Exercise description
All lines from the entries below that contain the string "frac" should be copied out.

[Stored data entries]
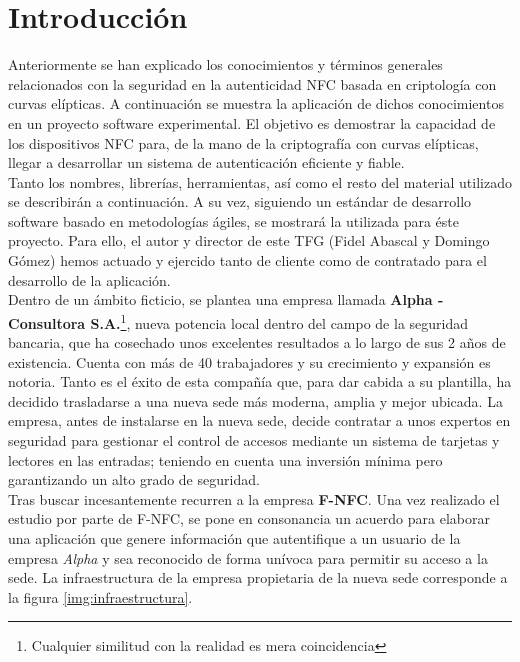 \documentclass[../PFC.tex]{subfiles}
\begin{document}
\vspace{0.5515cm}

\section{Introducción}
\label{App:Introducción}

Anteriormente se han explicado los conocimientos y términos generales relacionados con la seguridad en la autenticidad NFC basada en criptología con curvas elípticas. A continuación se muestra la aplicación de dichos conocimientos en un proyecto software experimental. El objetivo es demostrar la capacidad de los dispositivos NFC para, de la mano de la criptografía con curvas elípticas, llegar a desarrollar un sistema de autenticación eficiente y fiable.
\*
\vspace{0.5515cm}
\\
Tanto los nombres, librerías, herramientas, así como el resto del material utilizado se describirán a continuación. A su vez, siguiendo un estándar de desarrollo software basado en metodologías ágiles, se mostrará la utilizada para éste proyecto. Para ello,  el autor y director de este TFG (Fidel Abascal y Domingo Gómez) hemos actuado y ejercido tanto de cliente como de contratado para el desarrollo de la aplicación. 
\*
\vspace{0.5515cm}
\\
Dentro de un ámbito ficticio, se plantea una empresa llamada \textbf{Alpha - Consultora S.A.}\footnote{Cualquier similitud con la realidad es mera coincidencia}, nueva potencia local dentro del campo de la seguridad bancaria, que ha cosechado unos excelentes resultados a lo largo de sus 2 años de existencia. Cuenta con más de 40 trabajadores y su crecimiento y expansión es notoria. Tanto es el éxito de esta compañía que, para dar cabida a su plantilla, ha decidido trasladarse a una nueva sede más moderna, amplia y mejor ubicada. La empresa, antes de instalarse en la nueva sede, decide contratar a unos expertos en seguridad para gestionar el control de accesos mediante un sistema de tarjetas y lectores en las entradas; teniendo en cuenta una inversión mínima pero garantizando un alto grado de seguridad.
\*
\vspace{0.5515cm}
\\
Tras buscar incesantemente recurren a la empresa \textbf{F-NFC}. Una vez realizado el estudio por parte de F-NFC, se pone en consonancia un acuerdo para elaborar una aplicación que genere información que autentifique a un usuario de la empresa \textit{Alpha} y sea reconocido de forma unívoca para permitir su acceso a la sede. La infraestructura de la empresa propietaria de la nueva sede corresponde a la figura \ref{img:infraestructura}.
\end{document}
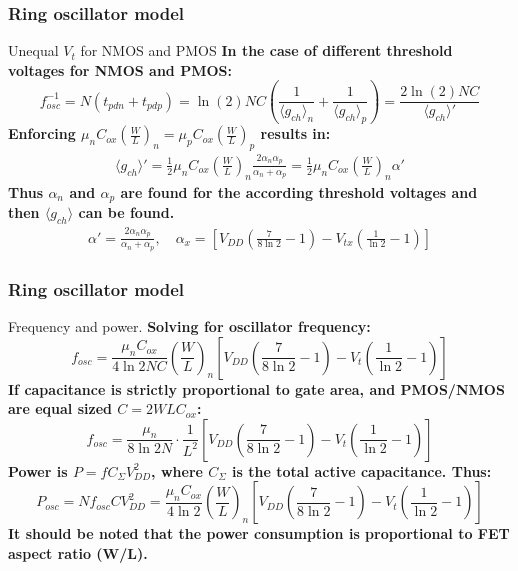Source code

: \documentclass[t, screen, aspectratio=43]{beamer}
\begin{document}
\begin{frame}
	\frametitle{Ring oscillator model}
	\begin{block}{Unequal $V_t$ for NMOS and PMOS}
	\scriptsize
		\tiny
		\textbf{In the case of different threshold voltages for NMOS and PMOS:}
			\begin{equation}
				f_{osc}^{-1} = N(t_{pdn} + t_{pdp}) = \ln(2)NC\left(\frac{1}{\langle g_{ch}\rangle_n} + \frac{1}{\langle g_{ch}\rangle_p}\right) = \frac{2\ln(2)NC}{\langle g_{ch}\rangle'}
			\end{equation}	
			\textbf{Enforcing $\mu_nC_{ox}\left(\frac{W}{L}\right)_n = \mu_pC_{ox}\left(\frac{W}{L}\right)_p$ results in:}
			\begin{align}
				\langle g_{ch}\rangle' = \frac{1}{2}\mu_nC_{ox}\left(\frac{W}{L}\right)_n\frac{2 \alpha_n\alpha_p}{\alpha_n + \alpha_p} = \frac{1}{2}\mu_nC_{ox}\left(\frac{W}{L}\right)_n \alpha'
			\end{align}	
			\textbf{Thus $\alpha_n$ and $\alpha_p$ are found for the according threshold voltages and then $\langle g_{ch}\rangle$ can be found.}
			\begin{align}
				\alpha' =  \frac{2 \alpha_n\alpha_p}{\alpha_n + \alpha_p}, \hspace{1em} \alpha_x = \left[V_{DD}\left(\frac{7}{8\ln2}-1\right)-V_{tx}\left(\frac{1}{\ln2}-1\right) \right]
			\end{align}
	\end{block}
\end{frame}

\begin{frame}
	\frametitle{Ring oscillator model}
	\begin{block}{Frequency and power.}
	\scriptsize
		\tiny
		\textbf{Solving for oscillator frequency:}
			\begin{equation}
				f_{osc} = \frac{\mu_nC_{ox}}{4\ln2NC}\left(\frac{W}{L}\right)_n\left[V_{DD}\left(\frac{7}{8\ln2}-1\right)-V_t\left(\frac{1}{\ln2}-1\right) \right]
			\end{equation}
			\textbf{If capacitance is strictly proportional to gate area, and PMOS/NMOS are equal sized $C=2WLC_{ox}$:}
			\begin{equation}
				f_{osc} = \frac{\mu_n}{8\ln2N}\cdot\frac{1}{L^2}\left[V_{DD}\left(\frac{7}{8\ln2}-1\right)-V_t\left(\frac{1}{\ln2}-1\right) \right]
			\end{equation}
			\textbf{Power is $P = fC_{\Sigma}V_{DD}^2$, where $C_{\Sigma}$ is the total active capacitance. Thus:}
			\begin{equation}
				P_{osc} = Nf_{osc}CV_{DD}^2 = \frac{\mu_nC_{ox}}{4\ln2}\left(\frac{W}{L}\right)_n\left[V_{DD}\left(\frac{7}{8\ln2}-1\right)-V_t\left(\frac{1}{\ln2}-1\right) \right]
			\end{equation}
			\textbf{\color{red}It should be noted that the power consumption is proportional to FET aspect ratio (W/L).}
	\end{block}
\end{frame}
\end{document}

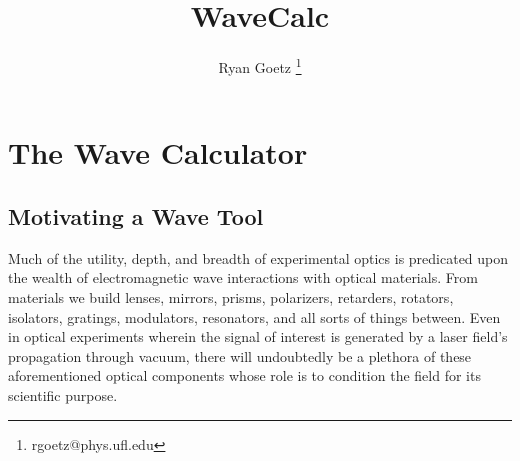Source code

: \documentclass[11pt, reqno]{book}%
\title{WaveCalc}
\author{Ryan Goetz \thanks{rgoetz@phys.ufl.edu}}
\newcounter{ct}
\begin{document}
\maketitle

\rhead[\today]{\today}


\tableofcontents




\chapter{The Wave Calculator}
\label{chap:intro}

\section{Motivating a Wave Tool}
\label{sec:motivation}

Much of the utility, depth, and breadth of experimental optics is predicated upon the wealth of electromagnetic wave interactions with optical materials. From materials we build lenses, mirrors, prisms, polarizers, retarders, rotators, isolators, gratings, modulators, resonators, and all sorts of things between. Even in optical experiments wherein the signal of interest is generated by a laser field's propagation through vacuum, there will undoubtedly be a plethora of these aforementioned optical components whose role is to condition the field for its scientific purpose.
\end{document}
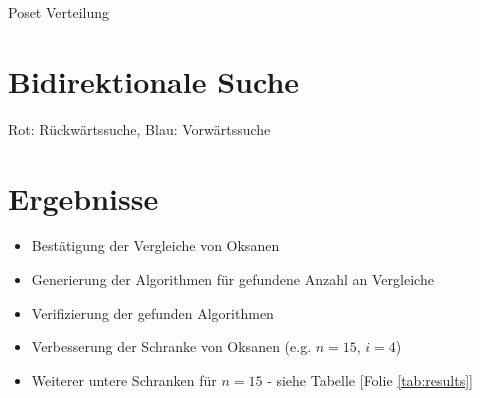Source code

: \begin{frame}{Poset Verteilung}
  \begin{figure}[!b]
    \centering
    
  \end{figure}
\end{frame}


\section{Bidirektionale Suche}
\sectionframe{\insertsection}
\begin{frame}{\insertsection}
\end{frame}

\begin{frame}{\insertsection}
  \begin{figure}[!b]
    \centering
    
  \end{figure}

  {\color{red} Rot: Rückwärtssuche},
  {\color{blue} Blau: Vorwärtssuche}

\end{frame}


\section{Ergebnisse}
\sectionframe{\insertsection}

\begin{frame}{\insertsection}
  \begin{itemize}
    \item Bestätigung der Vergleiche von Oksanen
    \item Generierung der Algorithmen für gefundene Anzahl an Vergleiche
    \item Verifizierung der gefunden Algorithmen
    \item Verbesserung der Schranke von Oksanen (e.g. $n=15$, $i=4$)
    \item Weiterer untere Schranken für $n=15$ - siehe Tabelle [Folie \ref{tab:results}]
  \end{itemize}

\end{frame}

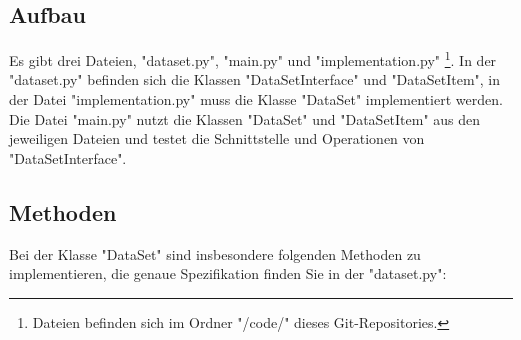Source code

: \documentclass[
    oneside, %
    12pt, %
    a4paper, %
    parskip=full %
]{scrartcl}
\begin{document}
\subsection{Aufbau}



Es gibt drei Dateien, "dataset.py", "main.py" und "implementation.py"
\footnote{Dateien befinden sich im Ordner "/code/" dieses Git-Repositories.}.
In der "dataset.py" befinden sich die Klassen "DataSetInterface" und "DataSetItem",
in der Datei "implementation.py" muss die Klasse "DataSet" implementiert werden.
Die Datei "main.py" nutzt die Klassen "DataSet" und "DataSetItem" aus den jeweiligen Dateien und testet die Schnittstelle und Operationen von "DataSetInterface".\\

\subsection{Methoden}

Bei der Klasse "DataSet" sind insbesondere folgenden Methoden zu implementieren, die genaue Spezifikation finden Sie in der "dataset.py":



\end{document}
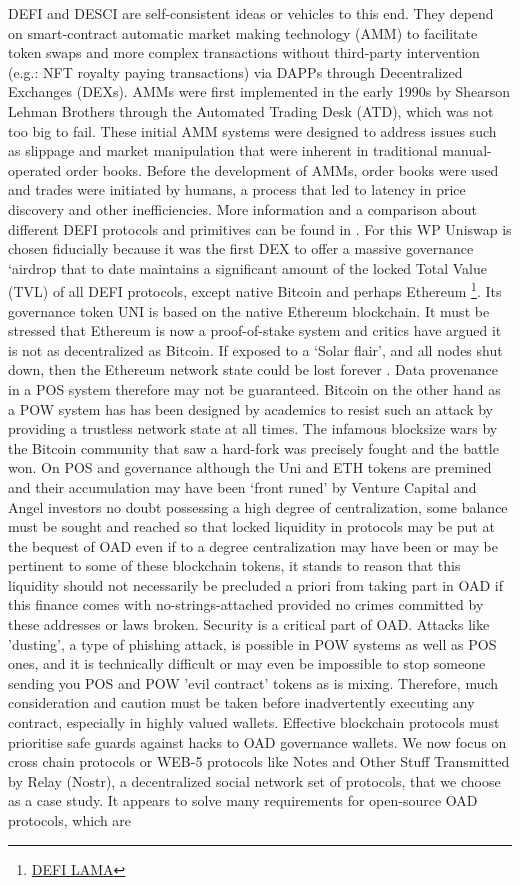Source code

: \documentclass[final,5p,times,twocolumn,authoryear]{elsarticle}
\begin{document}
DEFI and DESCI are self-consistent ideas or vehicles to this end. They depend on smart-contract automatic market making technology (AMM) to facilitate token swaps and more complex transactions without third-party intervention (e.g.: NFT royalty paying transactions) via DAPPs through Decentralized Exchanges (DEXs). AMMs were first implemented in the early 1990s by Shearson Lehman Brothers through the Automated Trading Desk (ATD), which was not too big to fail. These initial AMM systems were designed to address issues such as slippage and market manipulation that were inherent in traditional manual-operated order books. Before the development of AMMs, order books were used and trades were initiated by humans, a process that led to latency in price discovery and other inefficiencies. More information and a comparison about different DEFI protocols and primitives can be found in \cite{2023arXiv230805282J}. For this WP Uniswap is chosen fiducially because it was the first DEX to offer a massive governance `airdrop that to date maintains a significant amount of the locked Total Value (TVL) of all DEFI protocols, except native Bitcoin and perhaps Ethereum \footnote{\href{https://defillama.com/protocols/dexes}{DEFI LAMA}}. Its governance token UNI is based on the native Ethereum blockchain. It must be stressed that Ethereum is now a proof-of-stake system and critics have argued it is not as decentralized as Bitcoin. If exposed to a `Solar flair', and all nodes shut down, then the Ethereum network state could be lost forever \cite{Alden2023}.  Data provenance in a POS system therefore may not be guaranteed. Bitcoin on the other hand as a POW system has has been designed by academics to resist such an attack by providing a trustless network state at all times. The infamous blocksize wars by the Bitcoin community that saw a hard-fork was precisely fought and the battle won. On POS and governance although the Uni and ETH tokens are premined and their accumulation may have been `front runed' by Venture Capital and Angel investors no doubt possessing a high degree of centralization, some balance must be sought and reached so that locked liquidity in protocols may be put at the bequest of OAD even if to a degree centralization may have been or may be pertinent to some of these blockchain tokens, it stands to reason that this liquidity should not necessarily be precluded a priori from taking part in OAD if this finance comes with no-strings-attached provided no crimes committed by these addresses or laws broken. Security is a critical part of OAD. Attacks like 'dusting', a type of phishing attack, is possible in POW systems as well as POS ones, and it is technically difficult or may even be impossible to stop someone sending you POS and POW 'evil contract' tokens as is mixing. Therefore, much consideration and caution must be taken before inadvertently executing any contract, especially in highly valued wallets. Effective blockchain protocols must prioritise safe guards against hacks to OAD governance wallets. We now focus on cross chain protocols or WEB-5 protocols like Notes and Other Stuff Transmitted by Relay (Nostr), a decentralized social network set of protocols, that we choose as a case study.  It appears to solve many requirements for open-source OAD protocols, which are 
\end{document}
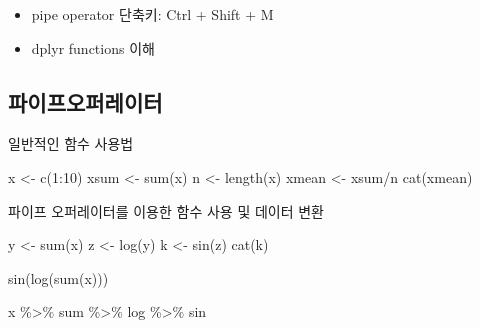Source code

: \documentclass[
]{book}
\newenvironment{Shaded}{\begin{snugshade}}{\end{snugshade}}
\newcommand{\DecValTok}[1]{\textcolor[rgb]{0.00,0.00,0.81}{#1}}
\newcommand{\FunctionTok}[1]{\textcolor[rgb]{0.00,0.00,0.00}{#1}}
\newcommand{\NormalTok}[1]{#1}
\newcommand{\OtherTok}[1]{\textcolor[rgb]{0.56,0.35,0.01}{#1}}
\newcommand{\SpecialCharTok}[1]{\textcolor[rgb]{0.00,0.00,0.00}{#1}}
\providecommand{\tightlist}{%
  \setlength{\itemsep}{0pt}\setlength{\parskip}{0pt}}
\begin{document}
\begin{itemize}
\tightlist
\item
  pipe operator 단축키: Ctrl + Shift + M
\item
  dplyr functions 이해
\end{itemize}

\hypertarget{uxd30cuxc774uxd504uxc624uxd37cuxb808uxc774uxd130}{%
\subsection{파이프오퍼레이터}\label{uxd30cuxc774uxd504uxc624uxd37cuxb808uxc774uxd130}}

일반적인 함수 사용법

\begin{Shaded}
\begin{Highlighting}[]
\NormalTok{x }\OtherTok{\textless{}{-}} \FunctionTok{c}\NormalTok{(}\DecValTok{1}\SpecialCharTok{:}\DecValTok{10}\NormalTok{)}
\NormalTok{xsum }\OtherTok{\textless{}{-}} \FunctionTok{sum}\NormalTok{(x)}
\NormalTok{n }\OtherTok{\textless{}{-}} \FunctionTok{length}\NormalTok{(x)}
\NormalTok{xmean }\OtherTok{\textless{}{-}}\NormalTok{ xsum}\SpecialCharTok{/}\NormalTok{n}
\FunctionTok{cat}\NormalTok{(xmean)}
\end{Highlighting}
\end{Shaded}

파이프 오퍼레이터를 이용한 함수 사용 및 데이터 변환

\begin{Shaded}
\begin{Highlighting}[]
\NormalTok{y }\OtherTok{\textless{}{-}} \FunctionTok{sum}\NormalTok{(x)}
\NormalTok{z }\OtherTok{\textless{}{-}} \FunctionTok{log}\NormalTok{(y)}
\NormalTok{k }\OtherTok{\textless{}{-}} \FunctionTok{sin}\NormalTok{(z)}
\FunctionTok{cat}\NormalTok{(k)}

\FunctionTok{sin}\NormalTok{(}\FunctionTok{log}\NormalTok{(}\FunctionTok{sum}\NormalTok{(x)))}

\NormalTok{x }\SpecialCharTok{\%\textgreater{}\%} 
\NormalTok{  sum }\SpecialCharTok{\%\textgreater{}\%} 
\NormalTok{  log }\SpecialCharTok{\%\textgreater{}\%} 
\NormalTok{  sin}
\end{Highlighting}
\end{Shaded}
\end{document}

Exercise answer
				f_{osc}^{-1} = N(t_{pdn} + t_{pdp}) = \ln(2)NC\left(\frac{1}{\langle g_{ch}\rangle_n} + \frac{1}{\langle g_{ch}\rangle_p}\right) = \frac{2\ln(2)NC}{\langle g_{ch}\rangle'}
			\textbf{Enforcing $\mu_nC_{ox}\left(\frac{W}{L}\right)_n = \mu_pC_{ox}\left(\frac{W}{L}\right)_p$ results in:}
				\langle g_{ch}\rangle' = \frac{1}{2}\mu_nC_{ox}\left(\frac{W}{L}\right)_n\frac{2 \alpha_n\alpha_p}{\alpha_n + \alpha_p} = \frac{1}{2}\mu_nC_{ox}\left(\frac{W}{L}\right)_n \alpha'
				\alpha' =  \frac{2 \alpha_n\alpha_p}{\alpha_n + \alpha_p}, \hspace{1em} \alpha_x = \left[V_{DD}\left(\frac{7}{8\ln2}-1\right)-V_{tx}\left(\frac{1}{\ln2}-1\right) \right]
				f_{osc} = \frac{\mu_nC_{ox}}{4\ln2NC}\left(\frac{W}{L}\right)_n\left[V_{DD}\left(\frac{7}{8\ln2}-1\right)-V_t\left(\frac{1}{\ln2}-1\right) \right]
				f_{osc} = \frac{\mu_n}{8\ln2N}\cdot\frac{1}{L^2}\left[V_{DD}\left(\frac{7}{8\ln2}-1\right)-V_t\left(\frac{1}{\ln2}-1\right) \right]
				P_{osc} = Nf_{osc}CV_{DD}^2 = \frac{\mu_nC_{ox}}{4\ln2}\left(\frac{W}{L}\right)_n\left[V_{DD}\left(\frac{7}{8\ln2}-1\right)-V_t\left(\frac{1}{\ln2}-1\right) \right]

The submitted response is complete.